- [What to do]
Return the data below unaltered, but strip out the pictures.

- [Data]
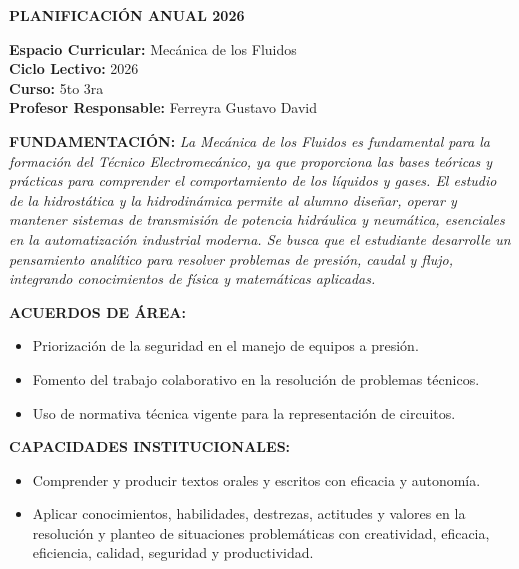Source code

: \documentclass[11pt, a4paper]{article}
\begin{document}
\noindent\colorbox{schoolgreen}{\begin{minipage}{\dimexpr\textwidth-2\fboxsep}\centering \textbf{\fontsize{14}{16}\selectfont PLANIFICACIÓN ANUAL 2026}\end{minipage}}

\vspace{1em}
\begin{flushleft}
\textbf{Espacio Curricular:} Mecánica de los Fluidos \\
\textbf{Ciclo Lectivo:} 2026 \\
\textbf{Curso:} 5to 3ra \\
\textbf{Profesor Responsable:} Ferreyra Gustavo David
\end{flushleft}

\vspace{1em}
\noindent \textbf{FUNDAMENTACIÓN:}
\textit{La Mecánica de los Fluidos es fundamental para la formación del Técnico Electromecánico, ya que proporciona las bases teóricas y prácticas para comprender el comportamiento de los líquidos y gases. El estudio de la hidrostática y la hidrodinámica permite al alumno diseñar, operar y mantener sistemas de transmisión de potencia hidráulica y neumática, esenciales en la automatización industrial moderna. Se busca que el estudiante desarrolle un pensamiento analítico para resolver problemas de presión, caudal y flujo, integrando conocimientos de física y matemáticas aplicadas.}

\vspace{1em}
\noindent \textbf{ACUERDOS DE ÁREA:}
\begin{itemize}
\item Priorización de la seguridad en el manejo de equipos a presión.
\item Fomento del trabajo colaborativo en la resolución de problemas técnicos.
\item Uso de normativa técnica vigente para la representación de circuitos.
\end{itemize}

\vspace{1em}
\noindent \textbf{CAPACIDADES INSTITUCIONALES:}
\begin{itemize}
\item Comprender y producir textos orales y escritos con eficacia y autonomía.
\item Aplicar conocimientos, habilidades, destrezas, actitudes y valores en la resolución y planteo de situaciones problemáticas con creatividad, eficacia, eficiencia, calidad, seguridad y productividad.
\end{itemize}
\end{document}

- [Worked solution]
Source code

: \documentclass[11pt, a4paper]{article}
\begin{document}
\noindent\colorbox{schoolgreen}{\begin{minipage}{\dimexpr\textwidth-2\fboxsep}\centering \textbf{\fontsize{14}{16}\selectfont PLANIFICACIÓN ANUAL 2026}\end{minipage}}

\vspace{1em}
\begin{flushleft}
\textbf{Espacio Curricular:} Mecánica de los Fluidos \\
\textbf{Ciclo Lectivo:} 2026 \\
\textbf{Curso:} 5to 3ra \\
\textbf{Profesor Responsable:} Ferreyra Gustavo David
\end{flushleft}

\vspace{1em}
\noindent \textbf{FUNDAMENTACIÓN:}
\textit{La Mecánica de los Fluidos es fundamental para la formación del Técnico Electromecánico, ya que proporciona las bases teóricas y prácticas para comprender el comportamiento de los líquidos y gases. El estudio de la hidrostática y la hidrodinámica permite al alumno diseñar, operar y mantener sistemas de transmisión de potencia hidráulica y neumática, esenciales en la automatización industrial moderna. Se busca que el estudiante desarrolle un pensamiento analítico para resolver problemas de presión, caudal y flujo, integrando conocimientos de física y matemáticas aplicadas.}

\vspace{1em}
\noindent \textbf{ACUERDOS DE ÁREA:}
\begin{itemize}
\item Priorización de la seguridad en el manejo de equipos a presión.
\item Fomento del trabajo colaborativo en la resolución de problemas técnicos.
\item Uso de normativa técnica vigente para la representación de circuitos.
\end{itemize}

\vspace{1em}
\noindent \textbf{CAPACIDADES INSTITUCIONALES:}
\begin{itemize}
\item Comprender y producir textos orales y escritos con eficacia y autonomía.
\item Aplicar conocimientos, habilidades, destrezas, actitudes y valores en la resolución y planteo de situaciones problemáticas con creatividad, eficacia, eficiencia, calidad, seguridad y productividad.
\end{itemize}
\end{document}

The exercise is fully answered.